At the Data + AI Summit, we were thrilled to announce the early release of Delta Lake: The Definitive Guide, published by O’Reilly. The guide teaches how to build a modern lakehouse architecture that combines the performance, reliability and data integrity of a warehouse with the flexibility, scale and support for unstructured data available in a data lake. It also shows how to use Delta Lake as a key enabler of the lakehouse, providing ACID transactions, time travel, schema constraints and more on top of the open Parquet format. Delta Lake enhances Apache Spark and makes it easy to store and manage massive amounts of complex data by supporting data integrity, data quality, and performance.
What can you expect from reading this guide? Learn about all the buzz around bringing transactionality and reliability to data lakes using the Delta Lake. You will gain an understanding about the evolution of the big data technology landscape -- from data warehousing to the data lakehouse.

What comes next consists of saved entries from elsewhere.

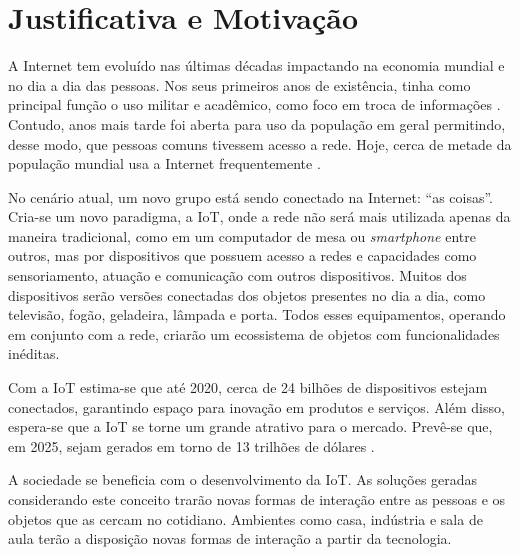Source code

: \section{Justificativa e Motivação}

A Internet tem evoluído nas últimas décadas impactando na economia mundial e no dia a dia das pessoas. Nos seus primeiros anos de existência, tinha como principal função o uso militar e acadêmico, como foco em troca de informações \cite{Leiner2012}. Contudo, anos mais tarde foi aberta para uso da população em geral permitindo, desse modo, que pessoas comuns tivessem acesso a rede. Hoje, cerca de metade da população mundial usa a Internet frequentemente \cite{MiniwattsMarketingGroup2016}. 

No cenário atual, um novo grupo está sendo conectado na Internet: ``as coisas''. Cria-se um novo paradigma, a IoT, onde a rede não será mais utilizada apenas da maneira tradicional, como em um computador de mesa ou \textit{smartphone} entre outros, mas por dispositivos que possuem acesso a redes e capacidades como sensoriamento, atuação e comunicação com outros dispositivos. Muitos dos dispositivos serão versões conectadas dos objetos presentes no dia a dia, como televisão, fogão, geladeira, lâmpada e porta. Todos esses equipamentos, operando em conjunto com a rede, criarão um ecossistema de objetos com funcionalidades inéditas. 

Com a IoT estima-se que até 2020, cerca de 24 bilhões de dispositivos estejam conectados, garantindo espaço para inovação em produtos e serviços. Além disso, espera-se que a IoT se torne um grande atrativo para o mercado. Prevê-se que, em 2025, sejam gerados em torno de 13 trilhões de dólares \cite{Meola2016}.

A sociedade se beneficia com o desenvolvimento da IoT. As soluções geradas considerando este conceito trarão novas formas de interação entre as pessoas e os objetos que as cercam no cotidiano. Ambientes como casa, indústria e sala de aula terão a disposição novas formas de interação a partir da tecnologia. 

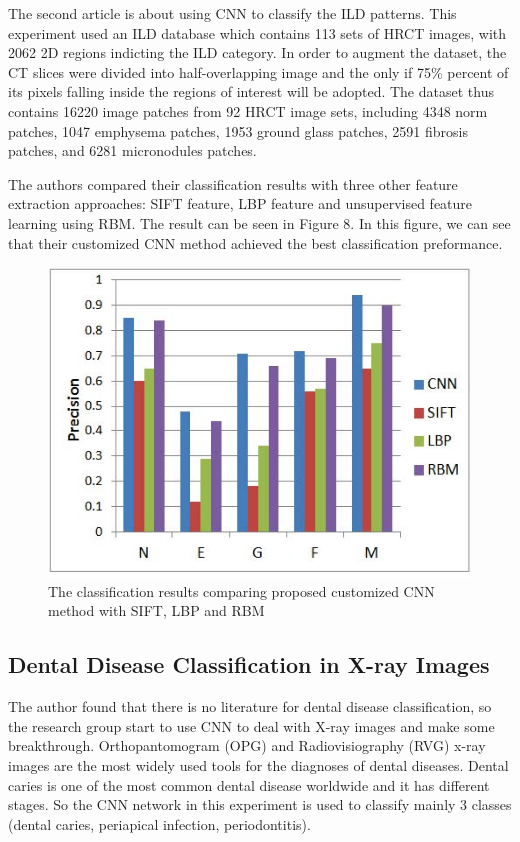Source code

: \documentclass[10pt,twocolumn,letterpaper]{article}
\begin{document}
The second article\cite{li2014medical} is about using CNN to classify the ILD patterns. This experiment used an ILD database which contains 113 sets of HRCT images, with 2062 2D regions indicting the ILD category. In order to augment the dataset, the CT slices were divided into half-overlapping image and the only if 75\% percent of its pixels falling inside the regions of interest will be adopted. The dataset thus contains 16220 image patches from 92 HRCT image sets,
including 4348 norm patches, 1047 emphysema patches, 1953 ground glass patches, 2591 fibrosis patches, and 6281 micronodules patches.

The authors compared their classification results with three other feature extraction approaches: SIFT feature, LBP feature and unsupervised feature learning using RBM. The result can be seen in Figure 8. In this figure, we can see that their customized CNN method achieved the best classification preformance.

\begin{figure}[t]
	\begin{center}
		\includegraphics[width=0.8\linewidth]{Pic/11.jpg}
	\end{center}
	\caption{The classification results comparing proposed customized CNN method with SIFT, LBP and RBM}
	\label{fig:long}
	\label{fig:onecol}
\end{figure}

\subsection{Dental Disease Classification in X-ray Images}

The author found that there is no literature for dental disease classification, so the research group start to use CNN to deal with X-ray images and make some breakthrough. Orthopantomogram (OPG) and Radiovisiography (RVG) x-ray images are the most widely used tools for the diagnoses of dental diseases. Dental caries is one of the most common dental disease worldwide and it has different stages. So the CNN network in this experiment is used to classify mainly 3 classes (dental caries, periapical infection, periodontitis)\cite{prajapaticlassification}.
\end{document}
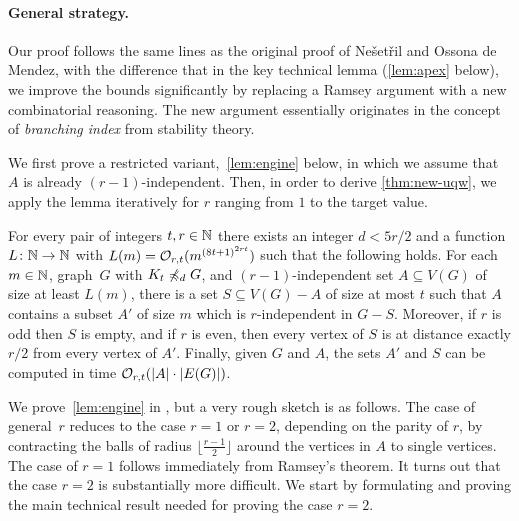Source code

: \paragraph{General strategy.}
Our proof follows the same lines as the original proof of Ne\v set\v ril and Ossona de Mendez, with the difference that in the key technical lemma (\cref{lem:apex} below), 
we improve the bounds significantly by replacing a Ramsey argument with a new combinatorial reasoning.
The new argument essentially originates in the concept of {\em{branching index}} from stability theory. 

We first prove a restricted variant,~\cref{lem:engine} below, in which we assume that $A$ is already $(r-1)$-independent. Then, in order to derive
\cref{thm:new-uqw}, we apply the lemma iteratively for $r$ ranging from $1$ to the target value.

\begin{lemma}\label{lem:engine}
For every pair of integers $t,r\in \mathbb{N}$ there exists an integer $d<5r/2$ and a function $L\colon \mathbb{N}\to \mathbb{N}$ with $L(m)=\mathcal{O}_{r,t}{(m^{{(8t+1)}^{2rt}})}$ such that the following holds.
For each $m\in \mathbb{N}$, graph~$G$ with $K_t\not\preccurlyeq_{d} G$, and
$(r-1)$-independent set $A\subseteq V(G)$ of size at least $L(m)$, there is a set $S\subseteq V(G)-A$ of size at most $t$ such that $A$ contains a subset $A'$ of size $m$ which is $r$-independent in $G-S$.
Moreover, if $r$ is odd then $S$ is empty, and if $r$ is even,
then every vertex of $S$ is at distance exactly $r/2$ from every vertex of $A'$.
Finally, given $G$ and $A$, the sets $A'$ and $S$ can be computed in time $\mathcal{O}_{r,t}(|A|\cdot |E(G)|)$.
\end{lemma}

We prove~\cref{lem:engine} in , but  a very rough sketch is as follows.
The  case of general~$r$ reduces to the case $r=1$ or $r=2$, depending on the parity of $r$,
by contracting the balls of radius $\lfloor \frac {r-1} 2\rfloor $ around the vertices in $A$ to single vertices.
The case of $r=1$ follows immediately from Ramsey's theorem. 
It turns out that the case $r=2$ is substantially more difficult.
We start by formulating and proving the main technical result needed for proving the case $r=2$.

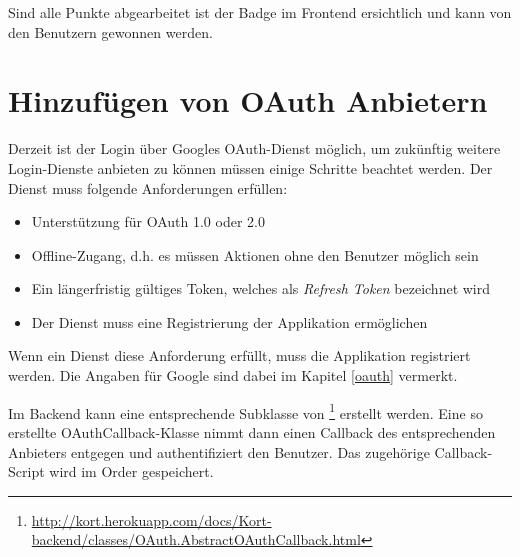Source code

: Sind alle Punkte abgearbeitet ist der Badge im Frontend ersichtlich und kann von den Benutzern gewonnen werden.

\section{Hinzufügen von OAuth Anbietern}
\label{kort-additional-oauth-provider}
Derzeit ist der Login über Googles \gls{OAuth}-Dienst möglich, um zukünftig weitere Login-Dienste anbieten zu können müssen einige Schritte beachtet werden.
Der Dienst muss folgende Anforderungen erfüllen:
\begin{itemize}
\item Unterstützung für OAuth 1.0 oder 2.0
\item Offline-Zugang, d.h. es müssen Aktionen ohne den Benutzer möglich sein
\item Ein längerfristig gültiges Token, welches als \emph{Refresh Token} bezeichnet wird
\item Der Dienst muss eine Registrierung der Applikation ermöglichen
\end{itemize}

Wenn ein Dienst diese Anforderung erfüllt, muss die Applikation registriert werden.
Die Angaben für Google sind dabei im Kapitel \ref{oauth} vermerkt.

Im Backend kann eine entsprechende Subklasse von \footnote{\url{http://kort.herokuapp.com/docs/Kort-backend/classes/OAuth.AbstractOAuthCallback.html}} erstellt werden. 
Eine so erstellte OAuthCallback-Klasse nimmt dann einen Callback des entsprechenden Anbieters entgegen und authentifiziert den Benutzer.
Das zugehörige Callback-Script wird im Order  gespeichert.

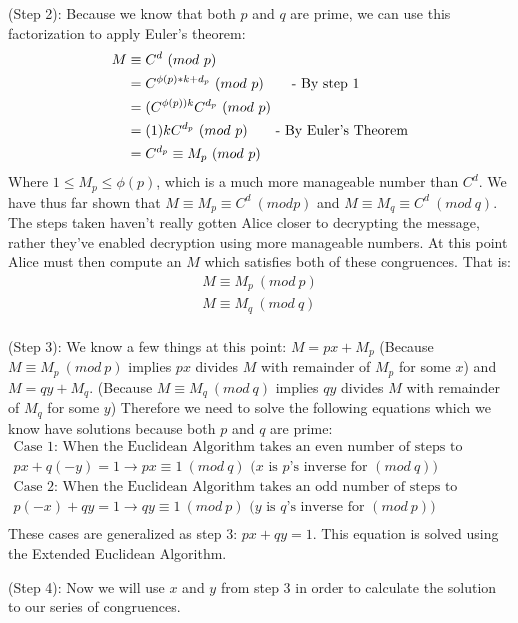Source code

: \documentclass[11pt]{article}
\theoremstyle{definition}
\begin{document}
\begin{enumerate}
(Step 2): Because we know that both $p$ and $q$ are prime, we can use this factorization to apply Euler’s theorem:
\begin{align*}
M &\equiv C^d\ (mod\ p)\\
&= C^{\phi(p)*k+d_p}\ (mod\ p)			\text{\qquad- By step 1}\\
&= (C^{\phi(p))k}C^{d_p}\ (mod\ p)\\
&= (1)kC^{d_p}\ (mod\ p)				\text{\qquad- By Euler’s Theorem}\\
&= C^{d_p} \equiv M_p\ (mod\ p)\\
\end{align*} 
Where $1 \leq M_p \leq \phi(p)$, which is a much more manageable number than $C^d$. 
We have thus far shown that $M \equiv M_p \equiv C^d\ (mod p)$ and $M \equiv M_q \equiv C^d\ (mod\ q)$. The steps taken haven’t really gotten Alice closer to decrypting the message, rather they’ve enabled decryption using more manageable numbers. At this point Alice must then compute an $M$ which satisfies both of these congruences. That is:
\begin{align*}
M \equiv M_p\ (mod\ p) \\ 
M \equiv M_q\ (mod\ q)\\
\end{align*} 

(Step 3): We know a few things at this point: $M = px + M_p$ (Because $M \equiv M_p\ (mod\ p)$ implies $px$ divides $M$ with remainder of $M_p$ for some $x$) and $M = qy + M_q$. (Because $M \equiv M_q\ (mod\ q)$ implies $qy$ divides $M$ with remainder of $M_q$ for some $y$) Therefore we need to solve the following equations which we know have solutions because both $p$ and $q$ are prime:
\begin{align*}
\text{Case 1: When the Euclidean Algorithm takes an even number of steps to complete} \\
px + q(-y) = 1 \rightarrow px \equiv 1\ (mod\ q) \text{ ($x$ is $p$’s inverse for $(mod\ q)$) }\\
\text{Case 2: When the Euclidean Algorithm takes an odd number of steps to complete} \\
p(-x) + qy = 1 \rightarrow qy \equiv 1\ (mod\ p) \text{ ($y$ is $q$’s inverse for $(mod\ p)$) }\\
\end{align*} 
These cases are generalized as step 3: $px + qy = 1$. This equation is solved using the Extended Euclidean Algorithm.

(Step 4): Now we will use $x$ and $y$ from step 3 in order to calculate the solution to our series of congruences. 


\end{enumerate}
\end{document}
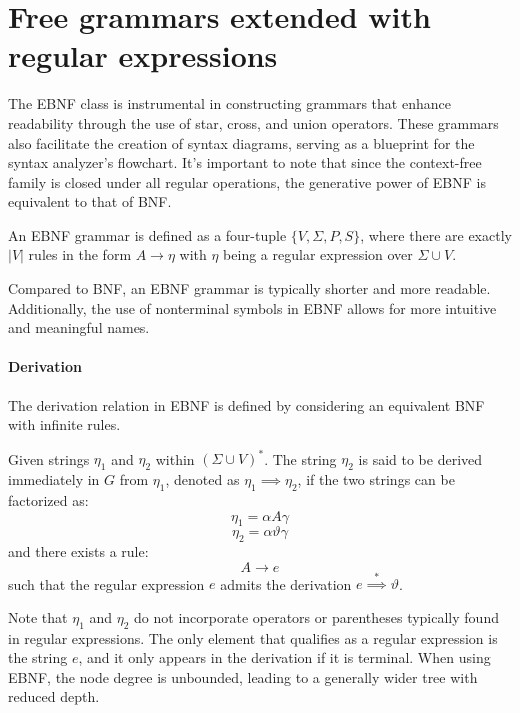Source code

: \section{Free grammars extended with regular expressions}


The EBNF class is instrumental in constructing grammars that enhance readability through the use of star, cross, and union operators. 
These grammars also facilitate the creation of syntax diagrams, serving as a blueprint for the syntax analyzer's flowchart.
It's important to note that since the context-free family is closed under all regular operations, the generative power of EBNF is equivalent to that of BNF.
\begin{definition}
    An EBNF grammar is defined as a four-tuple $\{V, \Sigma, P, S\}$, where there are exactly $\left\lvert V \right\rvert$ rules in the form $A \rightarrow \eta$ with $\eta$ being a regular expression over $\Sigma \cup V$.
\end{definition}
Compared to BNF, an EBNF grammar is typically shorter and more readable. 
Additionally, the use of nonterminal symbols in EBNF allows for more intuitive and meaningful names.

\paragraph*{Derivation}
The derivation relation in EBNF is defined by considering an equivalent BNF with infinite rules. 
\begin{definition}
    Given strings $\eta_1$ and $\eta_2$ within $(\Sigma \cup V)^{*}$. 
    The string $\eta_2$ is said to be derived immediately in $G$ from $\eta_1$, denoted as $\eta_1 \implies \eta_2$, if the two strings can be factorized as: 
    \[\eta_1=\alpha A \gamma\]
    \[\eta_2=\alpha \vartheta \gamma\]
    and there exists a rule: 
    \[A \rightarrow e\]
    such that the regular expression $e$ admits the derivation $e \overset{*}{\implies} \vartheta$. 
\end{definition}
Note that $\eta_1$ and $\eta_2$ do not incorporate operators or parentheses typically found in regular expressions.
The only element that qualifies as a regular expression is the string $e$, and it only appears in the derivation if it is terminal.
When using EBNF, the node degree is unbounded, leading to a generally wider tree with reduced depth.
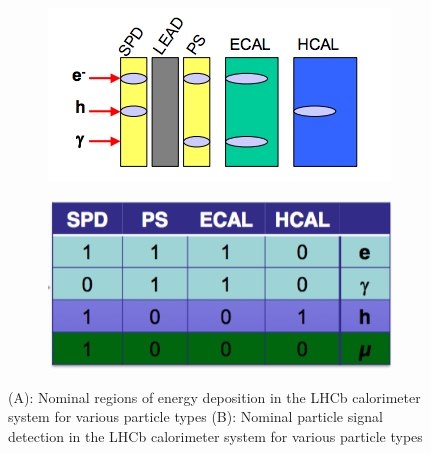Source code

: \begin{figure}[h]
        \centering
        \begin{subfigure}[b]{0.5\textwidth}
                \centering
                \includegraphics[width=\textwidth]{./Chapters/detector/calorimeter/deposition_region.png}
                \label{fig: calo_nominal_detection_regions1}
                \caption{}
        \end{subfigure}
        \begin{subfigure}[b]{0.4\textwidth}
                \centering
                \includegraphics[width=\textwidth]{./Chapters/detector/calorimeter/deposition_region_table.png}
                \label{fig: calo_nominal_detection_regions2}
                \caption{}
        \end{subfigure}
        \caption{(A): Nominal regions of energy deposition in the LHCb calorimeter system for various particle types (B): Nominal particle signal detection in the LHCb calorimeter system for various particle types}
        \label{fig:animals}
\end{figure}

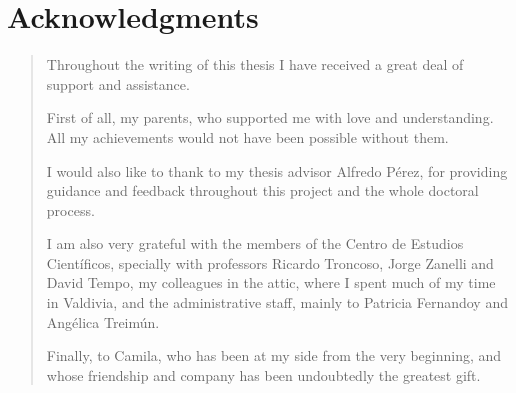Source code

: \documentclass[letterpaper,11pt,oneside]{book}
\begin{document}
\chapter*{Acknowledgments}
\begin{quotation}

Throughout the writing of this thesis I have received a great deal of support and assistance.

First of all, my parents, who supported me with love and understanding. All my achievements would not have been possible without them.

I would also like to thank to my thesis advisor Alfredo Pérez, for providing guidance and feedback throughout this project and the whole doctoral process.

I am also very grateful with the members of the Centro de Estudios Científicos, specially with professors Ricardo Troncoso, Jorge Zanelli and David Tempo, my colleagues in the attic, where I spent much of my time in Valdivia, and the administrative staff, mainly to Patricia Fernandoy and Angélica Treimún.

Finally, to Camila, who has been at my side from the very beginning, and whose friendship and company has been undoubtedly the greatest gift.

\end{quotation}



\afterpage{\null\newpage}


\ \\

\newpage
\doublespacing
\end{document}
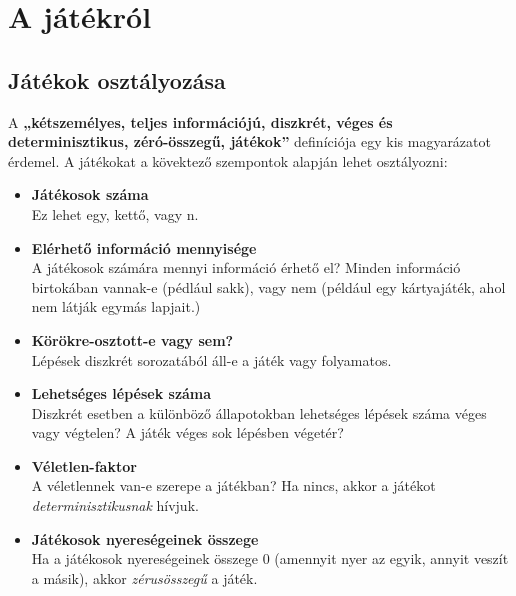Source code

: \documentclass[twoside, a4paper, 12pt]{article}
\begin{document}
\section{A játékról}
\subsection{Játékok osztályozása}
A \textbf{„kétszemélyes, teljes információjú, diszkrét, véges és determinisztikus, zéró-összegű, játékok”} definíciója egy kis magyarázatot érdemel. A játékokat a kövektező szempontok alapján lehet osztályozni:

\begin{itemize}
	\item \textbf{Játékosok száma} \\
	Ez lehet egy, kettő, vagy n.
	
	\item \textbf{Elérhető információ mennyisége} \\
	A játékosok számára mennyi információ érhető el? Minden információ birtokában vannak-e (pédlául sakk), vagy nem (például egy kártyajáték, ahol nem látják egymás lapjait.)
	
	\item \textbf{Körökre-osztott-e vagy sem?} \\
	Lépések diszkrét sorozatából áll-e a játék vagy folyamatos.
	
	\item \textbf{Lehetséges lépések száma} \\
	Diszkrét esetben a különböző állapotokban lehetséges lépések száma véges vagy végtelen? A játék véges sok lépésben végetér?
	
	\item \textbf{Véletlen-faktor} \\
	A véletlennek van-e szerepe a játékban? Ha nincs, akkor a játékot \textit{determinisztikusnak} hívjuk.
	
	\item \textbf{Játékosok nyereségeinek összege} \\
	Ha a játékosok nyereségeinek összege 0 (amennyit nyer az egyik, annyit veszít a másik), akkor \textit{zérusösszegű} a játék.
\end{itemize}
\end{document}
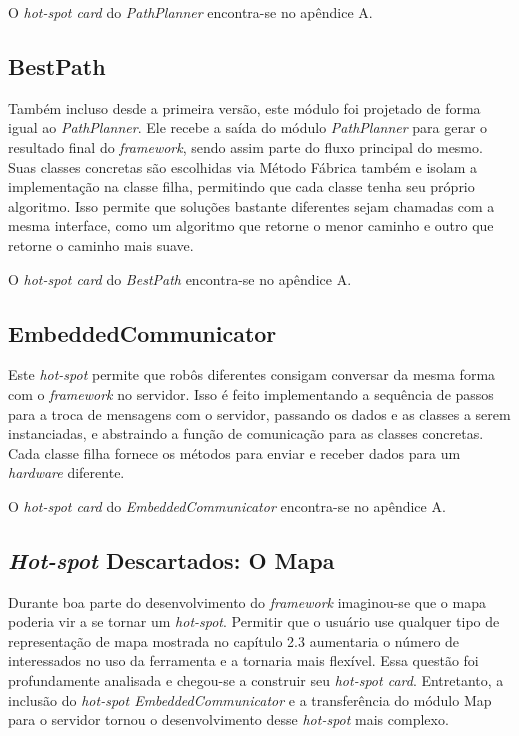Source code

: O \textit{hot-spot card} do \textit{PathPlanner} encontra-se no apêndice A.

\subsection{BestPath}

Também incluso desde a primeira versão, este módulo foi projetado de forma igual ao \textit{PathPlanner}. Ele recebe a saída do módulo \textit{PathPlanner} para gerar o resultado final do \textit{framework}, sendo assim parte do fluxo principal do mesmo. Suas classes concretas são escolhidas via Método Fábrica também e isolam a implementação na classe filha, permitindo que cada classe tenha seu próprio algoritmo. Isso permite que soluções bastante diferentes sejam chamadas com a mesma interface, como um algoritmo que retorne o menor caminho e outro que retorne o caminho mais suave.

O \textit{hot-spot card} do \textit{BestPath} encontra-se no apêndice A.

\subsection{EmbeddedCommunicator}

Este \textit{hot-spot} permite que robôs diferentes consigam conversar da mesma forma com o \textit{framework} no servidor. Isso é feito implementando a sequência de passos para a troca de mensagens com o servidor, passando os dados e as classes a serem instanciadas, e abstraindo a função de comunicação para as classes concretas. Cada classe filha fornece os métodos para enviar e receber dados para um \textit{hardware} diferente.

O \textit{hot-spot card} do \textit{EmbeddedCommunicator} encontra-se no apêndice A.

\subsection{\textit{Hot-spot} Descartados: O Mapa}

Durante boa parte do desenvolvimento do \textit{framework} imaginou-se que o mapa poderia vir a se tornar um \textit{hot-spot}. Permitir que o usuário use qualquer tipo de representação de mapa mostrada no capítulo 2.3 aumentaria o número de interessados no uso da ferramenta e a tornaria mais flexível. Essa questão foi profundamente analisada e chegou-se a construir seu \textit{hot-spot card}. Entretanto, a inclusão do \textit{hot-spot EmbeddedCommunicator} e a transferência do módulo Map para o servidor tornou o desenvolvimento desse \textit{hot-spot} mais complexo.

There is no shortage of challenges associated with building data pipelines, and this guide walks through how to tackle them and make data pipelines robust and reliable so that downstream users both realize significant value and rely on their data to make critical data driven decisions.
While many organizations have standardized on Apache Spark™ as the big data processing engine, we need to add transactionality to our data lakes to ensure a high quality end-to-end data pipeline. This is where Delta Lake comes in. Delta Lake enhances Apache Spark and makes it easy to store and manage massive amounts of complex data by supporting data integrity, data quality and performance. And with the recent announcements by Michael Armbrust and Matei Zaharia, Databricks recently released Delta Lake 1.0 on Apache Spark 3.1, with added experimental support for Google Cloud Storage, Oracle Cloud Storage and IBM Cloud Object Storage. In relation to this release, we also introduced Delta Sharing, an open protocol for secure real-time exchange of large datasets, which enables organizations to share data in real-time regardless of which computing platforms they use. We will cover the step-by-step guide on all these releases in a future release of the book.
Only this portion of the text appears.